▸ Exercise details
Check each line of the data below for the word "CONTRIBUTING", then extract the ones that have it.

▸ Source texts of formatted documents
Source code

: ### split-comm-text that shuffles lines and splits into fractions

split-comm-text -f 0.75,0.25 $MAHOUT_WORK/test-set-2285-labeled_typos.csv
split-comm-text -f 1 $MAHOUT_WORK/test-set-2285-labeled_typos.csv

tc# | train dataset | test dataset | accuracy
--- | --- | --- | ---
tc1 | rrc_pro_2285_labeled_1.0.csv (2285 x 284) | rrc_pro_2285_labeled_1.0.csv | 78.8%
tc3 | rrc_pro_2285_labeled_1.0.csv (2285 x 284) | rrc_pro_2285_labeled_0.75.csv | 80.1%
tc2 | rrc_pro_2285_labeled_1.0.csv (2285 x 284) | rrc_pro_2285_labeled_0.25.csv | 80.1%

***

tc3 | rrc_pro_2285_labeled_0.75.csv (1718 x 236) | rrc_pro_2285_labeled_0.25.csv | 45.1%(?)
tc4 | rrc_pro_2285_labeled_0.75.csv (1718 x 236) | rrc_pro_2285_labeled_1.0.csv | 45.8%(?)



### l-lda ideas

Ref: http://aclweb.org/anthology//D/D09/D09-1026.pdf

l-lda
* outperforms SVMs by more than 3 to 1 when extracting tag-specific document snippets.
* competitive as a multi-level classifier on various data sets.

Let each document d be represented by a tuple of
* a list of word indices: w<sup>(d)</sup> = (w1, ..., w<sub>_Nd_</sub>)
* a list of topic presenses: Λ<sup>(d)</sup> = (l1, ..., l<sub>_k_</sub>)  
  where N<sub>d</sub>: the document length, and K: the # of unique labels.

==

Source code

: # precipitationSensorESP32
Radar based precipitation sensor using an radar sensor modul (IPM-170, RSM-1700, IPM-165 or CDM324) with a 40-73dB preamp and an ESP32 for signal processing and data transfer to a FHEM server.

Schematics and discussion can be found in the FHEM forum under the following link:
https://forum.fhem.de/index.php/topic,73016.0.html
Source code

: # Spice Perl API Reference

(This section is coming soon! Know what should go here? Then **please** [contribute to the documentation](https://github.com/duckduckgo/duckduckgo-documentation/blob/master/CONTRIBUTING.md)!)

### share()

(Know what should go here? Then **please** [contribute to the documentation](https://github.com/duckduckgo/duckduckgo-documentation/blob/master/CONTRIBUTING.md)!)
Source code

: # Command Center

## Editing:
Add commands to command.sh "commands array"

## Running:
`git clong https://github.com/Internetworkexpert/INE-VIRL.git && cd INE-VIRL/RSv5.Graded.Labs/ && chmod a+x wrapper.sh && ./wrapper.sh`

▸ Exercise answer
(This section is coming soon! Know what should go here? Then **please** [contribute to the documentation](https://github.com/duckduckgo/duckduckgo-documentation/blob/master/CONTRIBUTING.md)!)
(Know what should go here? Then **please** [contribute to the documentation](https://github.com/duckduckgo/duckduckgo-documentation/blob/master/CONTRIBUTING.md)!)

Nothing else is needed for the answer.